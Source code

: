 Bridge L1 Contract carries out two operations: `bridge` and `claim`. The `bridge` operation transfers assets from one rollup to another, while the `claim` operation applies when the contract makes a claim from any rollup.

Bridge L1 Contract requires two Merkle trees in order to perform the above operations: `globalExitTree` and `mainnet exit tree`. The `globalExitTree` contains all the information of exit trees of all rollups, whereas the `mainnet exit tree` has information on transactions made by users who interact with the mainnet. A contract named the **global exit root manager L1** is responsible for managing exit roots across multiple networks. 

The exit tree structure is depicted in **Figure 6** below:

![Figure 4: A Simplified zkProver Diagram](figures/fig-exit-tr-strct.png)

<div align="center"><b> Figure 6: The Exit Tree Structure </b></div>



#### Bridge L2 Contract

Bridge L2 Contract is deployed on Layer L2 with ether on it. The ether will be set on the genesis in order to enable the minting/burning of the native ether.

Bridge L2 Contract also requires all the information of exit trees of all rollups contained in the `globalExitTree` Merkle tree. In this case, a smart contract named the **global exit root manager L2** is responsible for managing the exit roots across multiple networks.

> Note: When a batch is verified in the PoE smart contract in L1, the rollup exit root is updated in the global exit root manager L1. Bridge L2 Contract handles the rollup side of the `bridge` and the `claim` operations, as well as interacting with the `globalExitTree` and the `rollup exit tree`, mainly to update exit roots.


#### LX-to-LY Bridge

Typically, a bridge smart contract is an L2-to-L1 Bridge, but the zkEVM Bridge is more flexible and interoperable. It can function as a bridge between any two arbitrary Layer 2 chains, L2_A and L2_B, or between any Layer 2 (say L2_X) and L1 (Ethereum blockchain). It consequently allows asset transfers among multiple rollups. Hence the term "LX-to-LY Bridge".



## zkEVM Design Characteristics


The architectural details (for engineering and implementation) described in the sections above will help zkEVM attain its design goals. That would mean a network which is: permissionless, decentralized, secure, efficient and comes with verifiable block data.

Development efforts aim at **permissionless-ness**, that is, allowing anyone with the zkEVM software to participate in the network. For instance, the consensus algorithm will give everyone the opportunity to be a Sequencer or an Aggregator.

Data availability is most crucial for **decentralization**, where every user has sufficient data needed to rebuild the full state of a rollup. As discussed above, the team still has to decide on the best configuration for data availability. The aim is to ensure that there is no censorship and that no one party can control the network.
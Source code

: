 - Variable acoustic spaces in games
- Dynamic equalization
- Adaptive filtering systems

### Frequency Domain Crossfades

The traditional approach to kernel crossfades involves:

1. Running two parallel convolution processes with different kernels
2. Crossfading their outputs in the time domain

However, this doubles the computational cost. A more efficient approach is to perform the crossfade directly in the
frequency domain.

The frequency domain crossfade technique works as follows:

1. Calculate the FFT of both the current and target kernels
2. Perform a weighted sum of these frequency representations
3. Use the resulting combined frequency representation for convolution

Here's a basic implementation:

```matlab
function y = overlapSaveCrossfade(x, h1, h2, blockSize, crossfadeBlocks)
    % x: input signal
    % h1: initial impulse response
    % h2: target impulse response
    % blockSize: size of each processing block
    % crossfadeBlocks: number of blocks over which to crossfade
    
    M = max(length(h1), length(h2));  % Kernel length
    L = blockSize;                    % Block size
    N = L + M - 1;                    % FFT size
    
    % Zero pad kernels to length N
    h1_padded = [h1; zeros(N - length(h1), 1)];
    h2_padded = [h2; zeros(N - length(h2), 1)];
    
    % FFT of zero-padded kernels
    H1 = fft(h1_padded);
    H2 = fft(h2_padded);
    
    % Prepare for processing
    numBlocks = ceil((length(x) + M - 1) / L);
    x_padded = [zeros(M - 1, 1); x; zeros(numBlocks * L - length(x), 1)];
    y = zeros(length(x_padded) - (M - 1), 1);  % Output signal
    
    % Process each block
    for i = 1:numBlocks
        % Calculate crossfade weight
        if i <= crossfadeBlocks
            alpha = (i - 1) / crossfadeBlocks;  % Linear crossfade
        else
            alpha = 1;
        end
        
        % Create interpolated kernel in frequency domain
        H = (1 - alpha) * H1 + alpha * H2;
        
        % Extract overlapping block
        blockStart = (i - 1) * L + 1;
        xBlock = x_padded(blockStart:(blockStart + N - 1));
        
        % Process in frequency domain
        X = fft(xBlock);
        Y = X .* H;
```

Exercise objective:
Your task is to repeat every entry exactly.

Response box:
Source code

: Bridge L1 Contract carries out two operations: `bridge` and `claim`. The `bridge` operation transfers assets from one rollup to another, while the `claim` operation applies when the contract makes a claim from any rollup.

Bridge L1 Contract requires two Merkle trees in order to perform the above operations: `globalExitTree` and `mainnet exit tree`. The `globalExitTree` contains all the information of exit trees of all rollups, whereas the `mainnet exit tree` has information on transactions made by users who interact with the mainnet. A contract named the **global exit root manager L1** is responsible for managing exit roots across multiple networks. 

The exit tree structure is depicted in **Figure 6** below:

![Figure 4: A Simplified zkProver Diagram](figures/fig-exit-tr-strct.png)

<div align="center"><b> Figure 6: The Exit Tree Structure </b></div>



#### Bridge L2 Contract

Bridge L2 Contract is deployed on Layer L2 with ether on it. The ether will be set on the genesis in order to enable the minting/burning of the native ether.

Bridge L2 Contract also requires all the information of exit trees of all rollups contained in the `globalExitTree` Merkle tree. In this case, a smart contract named the **global exit root manager L2** is responsible for managing the exit roots across multiple networks.

> Note: When a batch is verified in the PoE smart contract in L1, the rollup exit root is updated in the global exit root manager L1. Bridge L2 Contract handles the rollup side of the `bridge` and the `claim` operations, as well as interacting with the `globalExitTree` and the `rollup exit tree`, mainly to update exit roots.


#### LX-to-LY Bridge

Typically, a bridge smart contract is an L2-to-L1 Bridge, but the zkEVM Bridge is more flexible and interoperable. It can function as a bridge between any two arbitrary Layer 2 chains, L2_A and L2_B, or between any Layer 2 (say L2_X) and L1 (Ethereum blockchain). It consequently allows asset transfers among multiple rollups. Hence the term "LX-to-LY Bridge".



## zkEVM Design Characteristics


The architectural details (for engineering and implementation) described in the sections above will help zkEVM attain its design goals. That would mean a network which is: permissionless, decentralized, secure, efficient and comes with verifiable block data.

Development efforts aim at **permissionless-ness**, that is, allowing anyone with the zkEVM software to participate in the network. For instance, the consensus algorithm will give everyone the opportunity to be a Sequencer or an Aggregator.

Data availability is most crucial for **decentralization**, where every user has sufficient data needed to rebuild the full state of a rollup. As discussed above, the team still has to decide on the best configuration for data availability. The aim is to ensure that there is no censorship and that no one party can control the network.
Source code

: - Variable acoustic spaces in games
- Dynamic equalization
- Adaptive filtering systems

### Frequency Domain Crossfades

The traditional approach to kernel crossfades involves:

1. Running two parallel convolution processes with different kernels
2. Crossfading their outputs in the time domain

However, this doubles the computational cost. A more efficient approach is to perform the crossfade directly in the
frequency domain.

The frequency domain crossfade technique works as follows:

1. Calculate the FFT of both the current and target kernels
2. Perform a weighted sum of these frequency representations
3. Use the resulting combined frequency representation for convolution

Here's a basic implementation:

```matlab
function y = overlapSaveCrossfade(x, h1, h2, blockSize, crossfadeBlocks)
    % x: input signal
    % h1: initial impulse response
    % h2: target impulse response
    % blockSize: size of each processing block
    % crossfadeBlocks: number of blocks over which to crossfade
    
    M = max(length(h1), length(h2));  % Kernel length
    L = blockSize;                    % Block size
    N = L + M - 1;                    % FFT size
    
    % Zero pad kernels to length N
    h1_padded = [h1; zeros(N - length(h1), 1)];
    h2_padded = [h2; zeros(N - length(h2), 1)];
    
    % FFT of zero-padded kernels
    H1 = fft(h1_padded);
    H2 = fft(h2_padded);
    
    % Prepare for processing
    numBlocks = ceil((length(x) + M - 1) / L);
    x_padded = [zeros(M - 1, 1); x; zeros(numBlocks * L - length(x), 1)];
    y = zeros(length(x_padded) - (M - 1), 1);  % Output signal
    
    % Process each block
    for i = 1:numBlocks
        % Calculate crossfade weight
        if i <= crossfadeBlocks
            alpha = (i - 1) / crossfadeBlocks;  % Linear crossfade
        else
            alpha = 1;
        end
        
        % Create interpolated kernel in frequency domain
        H = (1 - alpha) * H1 + alpha * H2;
        
        % Extract overlapping block
        blockStart = (i - 1) * L + 1;
        xBlock = x_padded(blockStart:(blockStart + N - 1));
        
        % Process in frequency domain
        X = fft(xBlock);
        Y = X .* H;
```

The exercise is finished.